Early in this book, the authors say “Teachers frequently fall into the trap of simply saying, “try harder” without giving students specific targets, feedback, time to revise, and a purpose for doing quality work.” I know, back during my teaching days, I often fell into that trap. Since I intend to resume classroom duties someday, I find this book bracing, with its new, startlingly active approach to continuous engaged assessment.

Our authors cut their teeth at Expeditionary Learning, a charter school network stressing cumulative learning, interdisciplinary evaluation, and portfolios. Expeditionary Learning schools have refined their techniques for over twenty years, building modular course approaches designed to put principal learning burdens on students while increasing their ownership of their own learning. One part of this is assessment. Their most important lesson: assessment isn’t just for culminations and report cards anymore.

Having decided to make their discoveries available to teachers and administrators outside their network, Expeditionary Learning anchors their first book to their assessment process. And what an exciting topic they make of a frequently dull activity. If your classroom experience was anything like mine, you got assessed at the end of some arbitrary interval (semester, quarter, etc.), and the letter grade felt vague and abstract. Assessment was discouraging, not supportive.

EL assessment involves approaches that, on first blush, appear consonant with existing techniques. The elucidation of clear goals and “learning targets,” for instance, superficially resembles common lesson planning. But the authors emphasize these components emerge from different roots, and pursue distinct goals. By emphasizing students rather than classrooms, this approach takes what’s traditionally the teacher’s sole responsibility, and makes everyone, students included, equally liable for outcomes.
Other components involve students understanding beforehand what teachers expect. Our authors spend an entire chapter on “Models, Critique, and Descriptive Feedback” (clearly, EL stresses writing as evaluative learning). Looking back, my teachers expected me to produce critical writing, and critique others’ papers, as early as seventh grade, but I never saw what critical writing should look like until graduate school. I wish I’d had this approach in my youth.

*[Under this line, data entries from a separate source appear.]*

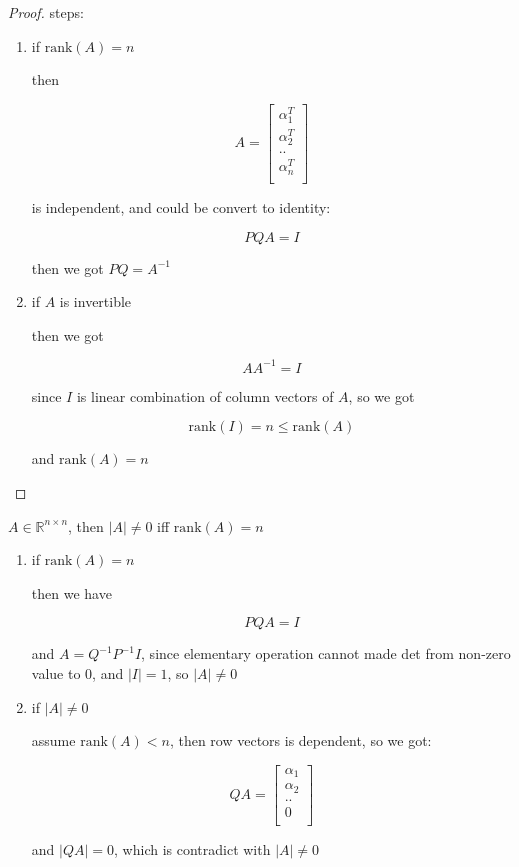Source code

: \begin{proof}
    steps:
    
    \begin{enumerate}
        \item if $\mathrm{rank}(A) = n$ 

        then 

        \[
            A = \begin{bmatrix}
                \alpha_1^T \\
                \alpha_2^T \\
                .. \\
                \alpha_n^T \\
            \end{bmatrix}
        \]

        is independent, and could be convert to identity:

        \[
            PQ A = I
        \]

        then we got $PQ = A^{-1}$

        \item if $A$ is invertible


        then we got 

        \[
            AA^{-1} = I
        \]

        since $I$ is linear combination of column vectors of $A$, so we got

        \[
            \mathrm{rank}(I) = n \le \mathrm{rank}(A)
        \]

        and $\mathrm{rank}(A) = n$
    \end{enumerate}
\end{proof}

\begin{exercise}
    $A \in \mathbb{R}^{n \times n}$, then $|A| \ne 0$ iff $\mathrm{rank}(A) = n$

    \begin{enumerate}
        \item if $\mathrm{rank}(A) = n$

        then we have

        \[
            PQA = I 
        \]

        and $A = Q^{-1}P^{-1}I$, since elementary operation cannot made det from non-zero value to $0$,
        and $|I| = 1$, so $|A| \ne 0$

        \item if $|A| \ne 0$

        assume $\mathrm{rank}(A) < n$, then row vectors is dependent, so we got:

        \[
         QA = \begin{bmatrix}
            \alpha_1 \\
            \alpha_2 \\
            .. \\
            0 \\
         \end{bmatrix}
        \]

        and $|QA| = 0$, which is contradict with $|A| \ne 0$
    \end{enumerate}
\end{exercise}

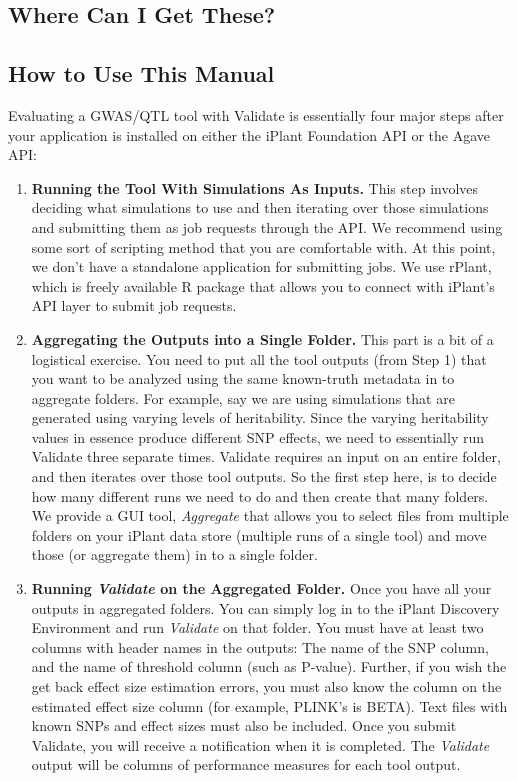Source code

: \documentclass[twoside,a4paper]{refart}
\begin{document}
\subsection{Where Can I Get These?}

\subsection{How to Use This Manual}

Evaluating a GWAS/QTL tool with Validate is essentially four major steps after your application is installed on either the iPlant Foundation API or the Agave API:
\begin{enumerate}
\item \textbf{Running the Tool With Simulations As Inputs.}
This step involves deciding what simulations to use and then iterating over those simulations and submitting them as job requests through the API. We recommend using some sort of scripting method that you are comfortable with. At this point, we don't have a standalone application for submitting jobs. We use rPlant, which is freely available R package that allows you to connect with iPlant's API layer to submit job requests.
\item \textbf{Aggregating the Outputs into a Single Folder.}
This part is a bit of a logistical exercise. You need to put all the tool outputs (from Step 1) that you want to be analyzed using the same known-truth metadata in to aggregate folders. For example, say we are using simulations that are generated using varying levels of heritability. Since the varying heritability values in essence produce different SNP effects, we need to essentially run Validate three separate times. Validate requires an input on an entire folder, and then iterates over those tool outputs. So the first step here, is to decide how many different runs we need to do and then create that many folders. We provide a GUI tool, \textit{Aggregate} that allows you to select files from multiple folders on your iPlant data store (multiple runs of a single tool) and move those (or aggregate them) in to a single folder.
\item \textbf{Running \textit{Validate} on the Aggregated Folder.}
Once you have all your outputs in aggregated folders. You can simply log in to the iPlant Discovery Environment and run \textit{Validate} on that folder. You must have at least two columns with header names in the outputs: The name of the SNP column, and the name of threshold column (such as P-value). Further, if you wish the get back effect size estimation errors, you must also know the column on the estimated effect size column (for example, PLINK's is BETA). Text files with known SNPs and effect sizes must also be included. Once you submit Validate, you will receive a notification when it is completed. The \textit{Validate} output will be columns of performance measures for each tool output.

\end{enumerate}
\end{document}
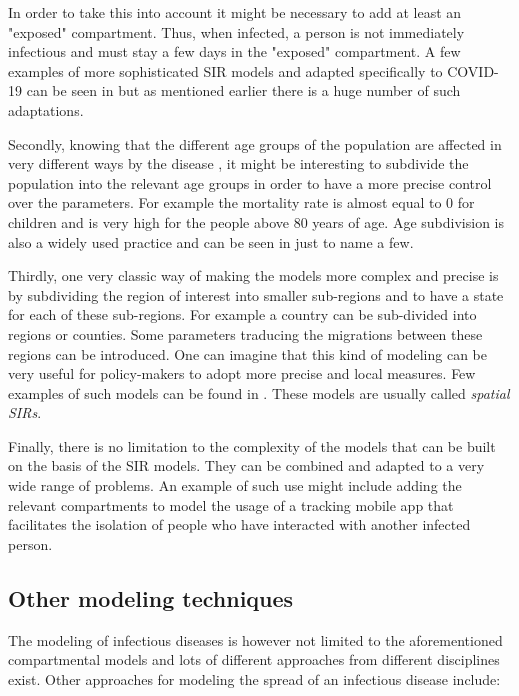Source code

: \documentclass[12pt, letterpaper]{article}
\begin{document}
In order to take this into account it might be necessary to add at least an "exposed" compartment. 
Thus, when infected, a person is not immediately infectious and must stay a few days in the "exposed" compartment. 
A few examples of more sophisticated SIR models and adapted specifically to COVID-19 can be seen in \cite{seir} but as mentioned earlier there is a huge number of such adaptations.


Secondly, knowing that the different age groups of the population are affected in very different ways by the disease \cite{agegroups}, it might be interesting to subdivide the population into the relevant age groups in order to have a more precise control over the parameters. 
For example the mortality rate is almost equal to 0 for children and is very high for the people above 80 years of age. 
Age subdivision is also a widely used practice and can be seen in \cite{age} just to name a few.

Thirdly, one very classic way of making the models more complex and precise is by subdividing the region of interest into smaller sub-regions and to have a state for each of these sub-regions. 
For example a country can be sub-divided into regions or counties. 
Some parameters traducing the migrations between these regions can be introduced. 
One can imagine that this kind of modeling can be very useful for policy-makers to adopt more precise and local measures. 
Few examples of such models can be found in \cite{spatial}. 
These models are usually called {\em spatial SIRs}. 

Finally, there is no limitation to the complexity of the models that can be built on the basis of the SIR models. 
They can be combined and adapted to a very wide range of problems. 
An example of such use might include adding the relevant compartments to model the usage of a tracking mobile app that facilitates the isolation of people who have interacted with another infected person.

\subsection{Other modeling techniques}

The modeling of infectious diseases is however not limited to the aforementioned compartmental models and lots of different approaches from different disciplines exist. 
Other approaches for modeling the spread of an infectious disease include:
\end{document}
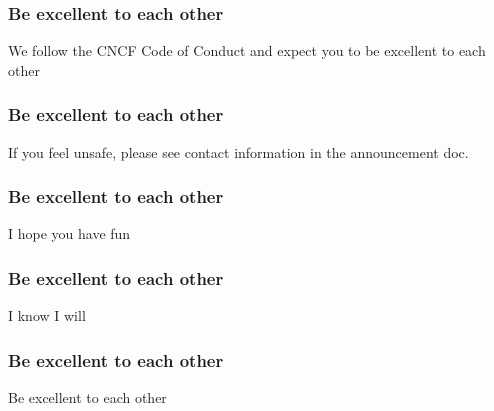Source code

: \documentclass[aspectratio=169]{beamer}
\begin{document}
\begin{frame}
	\frametitle{Be excellent to each other}
	\centering
	\vfill
	We follow the CNCF Code of Conduct and expect you to be excellent to each other
	\vfill
\end{frame}

\begin{frame}
	\frametitle{Be excellent to each other}
	\centering
	\vfill
	If you feel unsafe, please see contact information in the announcement doc.
	\vfill
\end{frame}

\begin{frame}
	\frametitle{Be excellent to each other}
	\centering
	\vfill
	I hope you have fun
	\vfill
\end{frame}

\begin{frame}
	\frametitle{Be excellent to each other}
	\centering
	\vfill
	I know I will
	\vfill
\end{frame}

\begin{frame}
	\frametitle{Be excellent to each other}
	\centering
	\vfill
	Be excellent to each other
	\vfill
\end{frame}
\end{document}
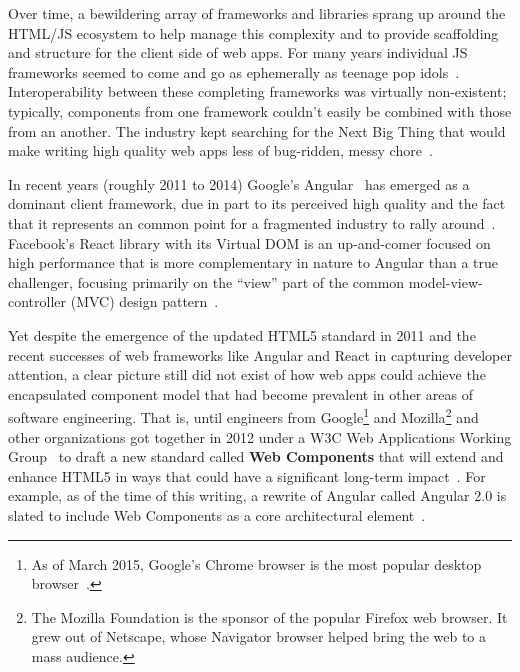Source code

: Over time, a bewildering array of frameworks and libraries sprang up around the HTML/JS ecosystem to help manage this complexity and to provide scaffolding and structure for the client side of web apps.
For many years individual JS frameworks seemed to come and go as ephemerally as teenage pop idols~\cite{allenpike2015}. 
Interoperability between these completing frameworks was virtually non-existent; 
typically, components from one framework couldn't easily be combined with those from an another.
The industry kept searching for the Next Big Thing that would make writing high quality web apps less of bug-ridden, messy chore~\cite{allenpike2015}. 

In recent years (roughly 2011 to 2014) Google's Angular~\cite{googledevelopers2015-b}
has emerged as a dominant client framework, 
due in part to its perceived high quality and the fact that it represents an common point for a fragmented industry to rally around~\cite{dickey2014}.
Facebook's React library with its Virtual DOM is an up-and-comer focused on high performance that is more complementary in nature to Angular than a true challenger, 
focusing primarily on the ``view'' part of the common 
model-view-controller (MVC) 
design pattern~\cite{reactcontributors2015}.

Yet despite the emergence of the updated HTML5 standard in 2011 and the recent successes of web frameworks like Angular and React in capturing developer attention, 
a clear picture still did not exist of how web apps could achieve the encapsulated component model that had become prevalent in other areas of software engineering.
That is, until engineers from Google\footnote{
As of March 2015, Google's Chrome browser is the most popular desktop browser~\cite{zachte2015}.}
and Mozilla\footnote{
The Mozilla Foundation is the sponsor of the popular Firefox web browser. It grew out of Netscape, whose Navigator browser helped bring the web to a mass audience.}
and other organizations got together in 2012 under a W3C Web Applications Working Group~\cite{w3c2015} 
to draft a new standard called \textbf{Web Components} that will extend and enhance HTML5 in ways that could have a significant long-term impact~\cite{yveslafon2015}. 
For example, as of the time of this writing, a rewrite of Angular called Angular 2.0 is slated to include Web Components as a core architectural element~\cite{santiagoesteva2015}.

Beyond classroom organization, our authors describe techniques to engage parent and community engagement. Since many teachers report their number one problem is parental apathy, with students getting reinforcement at home that school doesn’t much matter, my many teacher friends will surely appreciate this inclusion. Though parental engagement will require time to overcome encultured apathy, EL’s time-tested techniques will provide educators with valuable shortcuts.

Our authors also spend copious time explaining how to reconcile their innovative evaluation techniques with Common Core standards, which often impede individualization. The standards, as written, are frequently opaque, and even trained teachers have difficulty making sense of them. With their specific, plain-English learning targets, EL schools can potentially address multiple Common Core targets simultaneously. This transforms Common Core’s top-down hierarchical approach into real, measurable learning outcomes for diverse communities.

Besides simply telling teachers how they ought to assess students, this book includes a DVD of EL techniques in practice. Fairly short videos, cued according to chapters in the book, provide object lessons in how EL approaches work in real classroom environments. Thus the authors don’t just lecture at their audience, as my pedagogy teacher did. We get to see how innovative, groundbreaking techniques actually work.

Though our authors aver that their approach applies at any learning level, they clearly focus on the K-12 school environment, particularly its long rolling approach to college and career preparedness. That’s not to say that creative, diligent instructors couldn’t adapt this approach to post-secondary education, skills training, or remedial and GED schooling. By applying these techniques, ideally school-wide, inventive teachers could construct an educational environment conducive to multiple learning styles.

I confess one trepidation. EL asks teachers to dedicate generous one-on-one time to students, helping them customize learning goals and evaluation. That sounds good in charter schools, which are publicly funded but nominally private. What happens, though, when these techniques hit perennially understaffed, cash-strapped public schools? (Cf. Jonathan Kozol’s Savage Inequalities.) Schools will need time to experiment with workarounds for schools that have less money and time to spend.

EL has evolved over two decades of in-the-trenches use, so presumably it’ll absorb public school challenges gracefully. Though it would be a mistake to regard this book as finished and done, it offers intriguing, ambitious guidelines for creating school-wide learning cultures where students own their process and teachers serve to guide. In a school environment favoring “reform” over practice, this provides a compelling outline of truly renewed learning.